EXERCISE INSTRUCTIONS: Each line of the data below from the one holding "大天界寺住持白庵禅师讳力金字" to the one holding "一真妙心兮圆同太虚迷者自蚀兮", inclusive, is to be reproduced exactly; no other line belongs in the answer.

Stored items

------

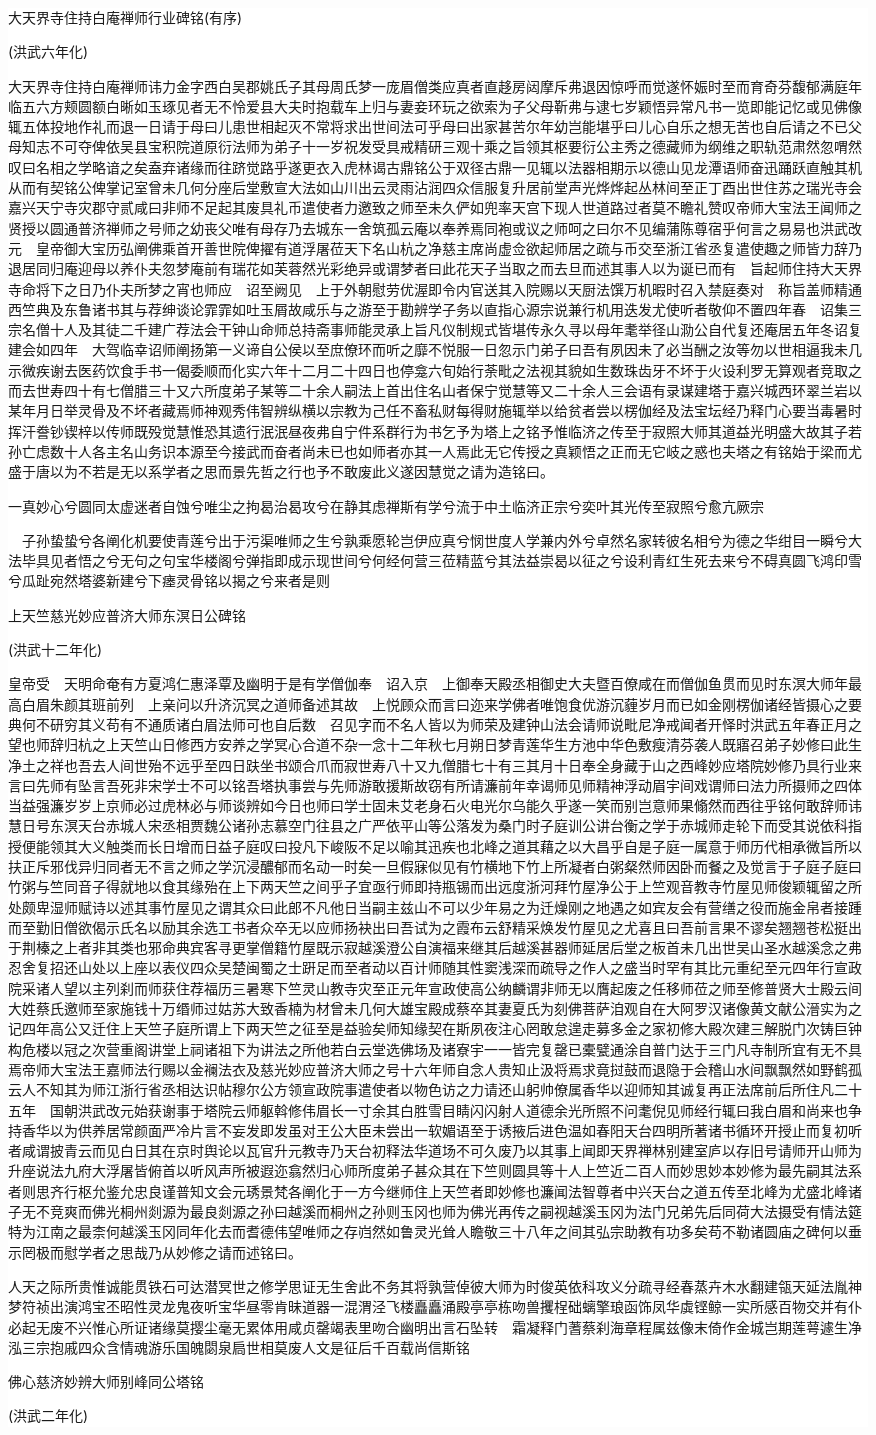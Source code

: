 大天界寺住持白庵禅师行业碑铭(有序)  

(洪武六年化)  

大天界寺住持白庵禅师讳力金字西白吴郡姚氏子其母周氏梦一庞眉僧类应真者直趍房闼摩斥弗退因惊呼而觉遂怀娠时至而育奇芬馥郁满庭年临五六方颊圆额白晰如玉琢见者无不怜爱县大夫时抱载车上归与妻妾环玩之欲索为子父母靳弗与逮七岁颖悟异常凡书一览即能记忆或见佛像辄五体投地作礼而退一日请于母曰儿患世相起灭不常将求出世间法可乎母曰出家甚苦尔年幼岂能堪乎曰儿心自乐之想无苦也自后请之不已父母知志不可夺俾依吴县宝积院道原衍法师为弟子十一岁祝发受具戒精研三观十乘之旨领其枢要衍公主秀之德藏师为纲维之职轨范肃然忽喟然叹曰名相之学略谙之矣盍弃诸缘而往跻觉路乎遂更衣入虎林谒古鼎铭公于双径古鼎一见辄以法器相期示以德山见龙潭语师奋迅踊跃直触其机从而有契铭公俾掌记室曾未几何分座后堂敷宣大法如山川出云灵雨沾润四众信服复升居前堂声光烨烨起丛林间至正丁酉出世住苏之瑞光寺会嘉兴天宁寺灾郡守贰咸曰非师不足起其废具礼币遣使者力邀致之师至未久俨如兜率天宫下现人世道路过者莫不瞻礼赞叹帝师大宝法王闻师之贤授以圆通普济禅师之号师之幼丧父唯有母存乃去城东一舍筑孤云庵以奉养焉同袍或议之师呵之曰尔不见编蒲陈尊宿乎何言之易易也洪武改元　皇帝御大宝历弘阐佛乘首开善世院俾擢有道浮屠莅天下名山杭之净慈主席尚虚佥欲起师居之疏与币交至浙江省丞复遣使趣之师皆力辞乃退居同归庵迎母以养仆夫忽梦庵前有瑞花如芙蓉然光彩绝异或谓梦者曰此花天子当取之而去旦而述其事人以为诞已而有　旨起师住持大天界寺命将下之日乃仆夫所梦之宵也师应　诏至阙见　上于外朝慰劳优渥即令内官送其入院赐以天厨法馔万机暇时召入禁庭奏对　称旨盖师精通西竺典及东鲁诸书其与荐绅谈论霏霏如吐玉屑故咸乐与之游至于勘辨学子务以直指心源宗说兼行机用迭发尤使听者敬仰不置四年春　诏集三宗名僧十人及其徒二千建广荐法会干钟山命师总持斋事师能灵承上旨凡仪制规式皆堪传永久寻以母年耄举径山泐公自代复还庵居五年冬诏复建会如四年　大驾临幸诏师阐扬第一义谛自公侯以至庶僚环而听之靡不悦服一日忽示门弟子曰吾有夙因未了必当酬之汝等勿以世相逼我未几示微疾谢去医药饮食手书一偈委顺而化实六年十二月二十四日也停龛六旬始行荼毗之法视其貌如生数珠齿牙不坏于火设利罗无算观者竞取之而去世寿四十有七僧腊三十又六所度弟子某等二十余人嗣法上首出住名山者保宁觉慧等又二十余人三会语有录谋建塔于嘉兴城西环翠兰岩以某年月日举灵骨及不坏者藏焉师神观秀伟智辨纵横以宗教为己任不畜私财每得财施辄举以给贫者尝以楞伽经及法宝坛经乃释门心要当毒暑时挥汗誊钞锲梓以传师既殁觉慧惟恐其遗行泯泯昼夜弗自宁件系群行为书乞予为塔上之铭予惟临济之传至于寂照大师其道益光明盛大故其子若孙亡虑数十人各主名山务识本源至今接武而奋者尚未已也如师者亦其一人焉此无它传授之真颖悟之正而无它岐之惑也夫塔之有铭始于梁而尤盛于唐以为不若是无以系学者之思而景先哲之行也予不敢废此义遂因慧觉之请为造铭曰。  

一真妙心兮圆同太虚迷者自蚀兮唯尘之拘曷治曷攻兮在静其虑禅斯有学兮流于中土临济正宗兮奕叶其光传至寂照兮愈亢厥宗  

　子孙蛰蛰兮各阐化机要使青莲兮出于污渠唯师之生兮孰乘愿轮岂伊应真兮悯世度人学兼内外兮卓然名家转彼名相兮为德之华绀目一瞬兮大法毕具见者悟之兮无句之句宝华楼阁兮弹指即成示现世间兮何经何营三莅精蓝兮其法益崇曷以征之兮设利青红生死去来兮不碍真圆飞鸿印雪兮瓜趾宛然塔婆新建兮下瘗灵骨铭以揭之兮来者是则  

上天竺慈光妙应普济大师东溟日公碑铭  

(洪武十二年化)  

皇帝受　天明命奄有方夏鸿仁惠泽覃及幽明于是有学僧伽奉　诏入京　上御奉天殿丞相御史大夫暨百僚咸在而僧伽鱼贯而见时东溟大师年最高白眉朱颜其班前列　上亲问以升济沉冥之道师备述其故　上悦顾众而言曰迩来学佛者唯饱食优游沉薶岁月而已如金刚楞伽诸经皆摄心之要典何不研穷其义苟有不通质诸白眉法师可也自后数　召见字而不名人皆以为师荣及建钟山法会请师说毗尼净戒闻者开怿时洪武五年春正月之望也师辞归杭之上天竺山日修西方安养之学冥心合道不杂一念十二年秋七月朔日梦青莲华生方池中华色敷瘦清芬袭人既寤召弟子妙修曰此生净土之祥也吾去人间世殆不远乎至四日趺坐书颂合爪而寂世寿八十又九僧腊七十有三其月十日奉全身藏于山之西峰妙应塔院妙修乃具行业来言曰先师有坠言吾死非宋学士不可以铭吾塔执事尝与先师游敢援斯故窃有所请濂前年幸谒师见师精神浮动眉宇间戏谓师曰法力所摄师之四体当益强濂岁岁上京师必过虎林必与师谈辨如今日也师曰学士固未艾老身石火电光尔乌能久乎遂一笑而别岂意师果翛然而西往乎铭何敢辞师讳慧日号东溟天台赤城人宋丞相贾魏公诸孙志慕空门往县之广严依平山等公落发为桑门时子庭训公讲台衡之学于赤城师走轮下而受其说依科指授便能领其大义触类而长日增而日益子庭叹曰投凡下峻阪不足以喻其迅疾也北峰之道其藉之以大昌乎自是子庭一属意于师历代相承微旨所以扶正斥邪伐异归同者无不言之师之学沉浸醲郁而名动一时矣一旦假寐似见有竹横地下竹上所凝者白粥粲然师因卧而餐之及觉言于子庭子庭曰竹粥与竺同音子得就地以食其缘殆在上下两天竺之间乎子宜亟行师即持瓶锡而出远度浙河拜竹屋净公于上竺观音教寺竹屋见师俊颖辄留之所处颇卑湿师赋诗以述其事竹屋见之谓其众曰此郎不凡他日当嗣主兹山不可以少年易之为迁燥刚之地遇之如宾友会有营缮之役而施金帛者接踵而至勤旧僧欲偈示氏名以励其余选工书者众卒无以应师扬袂出曰吾试为之霞布云舒精采焕发竹屋见之尤喜且曰吾前言果不谬矣翘翘苍松挺出于荆榛之上者非其类也邪命典宾客寻更掌僧籍竹屋既示寂越溪澄公自演福来继其后越溪甚器师延居后堂之板首未几出世吴山圣水越溪念之弗忍舍复招还山处以上座以表仪四众吴楚闽蜀之士趼足而至者动以百计师随其性窦浅深而疏导之作人之盛当时罕有其比元重纪至元四年行宣政院采诸人望以主列刹而师获住荐福历三暑寒下竺灵山教寺灾至正元年宣政使高公纳麟谓非师无以膺起废之任移师莅之师至修普贤大士殿云间大姓蔡氏邀师至家施钱十万缗师过姑苏大致香楠为材曾未几何大雄宝殿成蔡卒其妻夏氏为刻佛菩萨洎观自在大阿罗汉诸像黄文献公溍实为之记四年高公又迁住上天竺子庭所谓上下两天竺之征至是益验矣师知缘契在斯夙夜注心罔敢怠遑走募多金之家初修大殿次建三解脱门次铸巨钟构危楼以冠之次营重阁讲堂上祠诸祖下为讲法之所他若白云堂选佛场及诸寮宇一一皆完复罄已橐甓通涂自普门达于三门凡寺制所宜有无不具焉帝师大宝法王嘉师法行赐以金襕法衣及慈光妙应普济大师之号十六年师自念人贵知止汲将焉求竟挝鼓而退隐于会稽山水间飘飘然如野鹤孤云人不知其为师江浙行省丞相达识帖穆尔公方领宣政院事遣使者以物色访之力请还山躬帅僚属香华以迎师知其诚复再正法席前后所住凡二十五年　国朝洪武改元始获谢事于塔院云师躯斡修伟眉长一寸余其白胜雪目睛闪闪射人道德余光所照不问耄倪见师经行辄曰我白眉和尚来也争持香华以为供养居常颜面严冷片言不妄发即发虽对王公大臣未尝出一软媚语至于诱掖后进色温如春阳天台四明所著诸书循环开授止而复初听者咸谓披青云而见白日其在京时舆论以瓦官升元教寺乃天台初释法华道场不可久废乃以其事上闻即天界禅林别建室庐以存旧号请师开山师为升座说法九府大浮屠皆俯首以听风声所被遐迩翕然归心师所度弟子甚众其在下竺则圆具等十人上竺近二百人而妙思妙本妙修为最先嗣其法系者则思齐行枢允鉴允忠良谨普知文会元琇景梵各阐化于一方今继师住上天竺者即妙修也濂闻法智尊者中兴天台之道五传至北峰为尤盛北峰诸子无不竞爽而佛光桐州剡源为最良剡源之孙曰越溪而桐州之孙则玉冈也师为佛光再传之嗣视越溪玉冈为法门兄弟先后同荷大法摄受有情法筵特为江南之最柰何越溪玉冈同年化去而耆德伟望唯师之存岿然如鲁灵光耸人瞻敬三十八年之间其弘宗助教有功多矣苟不勒诸圆庙之碑何以垂示罔极而慰学者之思哉乃从妙修之请而述铭曰。  

人天之际所贵惟诚能贯铁石可达潜冥世之修学思证无生舍此不务其将孰营倬彼大师为时俊英依科攻义分疏寻经春蒸卉木水翻建瓴天延法胤神梦符祯出演鸿宝丕昭性灵龙鬼夜听宝华昼零肯昧道器一混渭泾飞楼矗矗涌殿亭亭栋吻兽攫桯础螭擎琅函饰凤华虡铿鲸一实所感百物交并有仆必起无废不兴惟心所证诸缘莫撄尘毫无累体用咸贞罄竭表里吻合幽明出言石坠转　霜凝释门蓍蔡刹海章程属兹像末倚作金城岂期莲萼遽生净泓三宗抱戚四众含情魂游乐国魄閟泉扃世相莫废人文是征后千百载尚信斯铭  

佛心慈济妙辨大师别峰同公塔铭  

(洪武二年化)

------

WORKED SOLUTION:
大天界寺住持白庵禅师讳力金字西白吴郡姚氏子其母周氏梦一庞眉僧类应真者直趍房闼摩斥弗退因惊呼而觉遂怀娠时至而育奇芬馥郁满庭年临五六方颊圆额白晰如玉琢见者无不怜爱县大夫时抱载车上归与妻妾环玩之欲索为子父母靳弗与逮七岁颖悟异常凡书一览即能记忆或见佛像辄五体投地作礼而退一日请于母曰儿患世相起灭不常将求出世间法可乎母曰出家甚苦尔年幼岂能堪乎曰儿心自乐之想无苦也自后请之不已父母知志不可夺俾依吴县宝积院道原衍法师为弟子十一岁祝发受具戒精研三观十乘之旨领其枢要衍公主秀之德藏师为纲维之职轨范肃然忽喟然叹曰名相之学略谙之矣盍弃诸缘而往跻觉路乎遂更衣入虎林谒古鼎铭公于双径古鼎一见辄以法器相期示以德山见龙潭语师奋迅踊跃直触其机从而有契铭公俾掌记室曾未几何分座后堂敷宣大法如山川出云灵雨沾润四众信服复升居前堂声光烨烨起丛林间至正丁酉出世住苏之瑞光寺会嘉兴天宁寺灾郡守贰咸曰非师不足起其废具礼币遣使者力邀致之师至未久俨如兜率天宫下现人世道路过者莫不瞻礼赞叹帝师大宝法王闻师之贤授以圆通普济禅师之号师之幼丧父唯有母存乃去城东一舍筑孤云庵以奉养焉同袍或议之师呵之曰尔不见编蒲陈尊宿乎何言之易易也洪武改元　皇帝御大宝历弘阐佛乘首开善世院俾擢有道浮屠莅天下名山杭之净慈主席尚虚佥欲起师居之疏与币交至浙江省丞复遣使趣之师皆力辞乃退居同归庵迎母以养仆夫忽梦庵前有瑞花如芙蓉然光彩绝异或谓梦者曰此花天子当取之而去旦而述其事人以为诞已而有　旨起师住持大天界寺命将下之日乃仆夫所梦之宵也师应　诏至阙见　上于外朝慰劳优渥即令内官送其入院赐以天厨法馔万机暇时召入禁庭奏对　称旨盖师精通西竺典及东鲁诸书其与荐绅谈论霏霏如吐玉屑故咸乐与之游至于勘辨学子务以直指心源宗说兼行机用迭发尤使听者敬仰不置四年春　诏集三宗名僧十人及其徒二千建广荐法会干钟山命师总持斋事师能灵承上旨凡仪制规式皆堪传永久寻以母年耄举径山泐公自代复还庵居五年冬诏复建会如四年　大驾临幸诏师阐扬第一义谛自公侯以至庶僚环而听之靡不悦服一日忽示门弟子曰吾有夙因未了必当酬之汝等勿以世相逼我未几示微疾谢去医药饮食手书一偈委顺而化实六年十二月二十四日也停龛六旬始行荼毗之法视其貌如生数珠齿牙不坏于火设利罗无算观者竞取之而去世寿四十有七僧腊三十又六所度弟子某等二十余人嗣法上首出住名山者保宁觉慧等又二十余人三会语有录谋建塔于嘉兴城西环翠兰岩以某年月日举灵骨及不坏者藏焉师神观秀伟智辨纵横以宗教为己任不畜私财每得财施辄举以给贫者尝以楞伽经及法宝坛经乃释门心要当毒暑时挥汗誊钞锲梓以传师既殁觉慧惟恐其遗行泯泯昼夜弗自宁件系群行为书乞予为塔上之铭予惟临济之传至于寂照大师其道益光明盛大故其子若孙亡虑数十人各主名山务识本源至今接武而奋者尚未已也如师者亦其一人焉此无它传授之真颖悟之正而无它岐之惑也夫塔之有铭始于梁而尤盛于唐以为不若是无以系学者之思而景先哲之行也予不敢废此义遂因慧觉之请为造铭曰。  

一真妙心兮圆同太虚迷者自蚀兮唯尘之拘曷治曷攻兮在静其虑禅斯有学兮流于中土临济正宗兮奕叶其光传至寂照兮愈亢厥宗  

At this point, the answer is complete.